## Your objective
Which lines of the data contain the string "latest"? Show each of them.

Saved data entries:
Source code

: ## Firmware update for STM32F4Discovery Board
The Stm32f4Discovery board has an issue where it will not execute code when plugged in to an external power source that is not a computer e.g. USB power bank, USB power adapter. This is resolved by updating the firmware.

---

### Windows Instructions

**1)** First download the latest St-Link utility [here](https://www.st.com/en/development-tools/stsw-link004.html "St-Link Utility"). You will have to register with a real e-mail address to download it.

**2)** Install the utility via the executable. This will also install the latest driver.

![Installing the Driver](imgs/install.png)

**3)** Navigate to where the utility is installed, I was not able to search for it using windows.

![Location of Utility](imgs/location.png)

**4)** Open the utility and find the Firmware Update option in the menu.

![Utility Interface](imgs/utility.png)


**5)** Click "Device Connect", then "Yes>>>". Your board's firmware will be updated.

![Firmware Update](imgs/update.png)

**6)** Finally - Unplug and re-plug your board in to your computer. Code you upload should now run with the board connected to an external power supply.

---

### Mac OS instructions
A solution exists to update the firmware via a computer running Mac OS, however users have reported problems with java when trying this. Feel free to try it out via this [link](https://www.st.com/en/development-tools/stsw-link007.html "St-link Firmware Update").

## Answer for this exercise
**1)** First download the latest St-Link utility [here](https://www.st.com/en/development-tools/stsw-link004.html "St-Link Utility"). You will have to register with a real e-mail address to download it.
**2)** Install the utility via the executable. This will also install the latest driver.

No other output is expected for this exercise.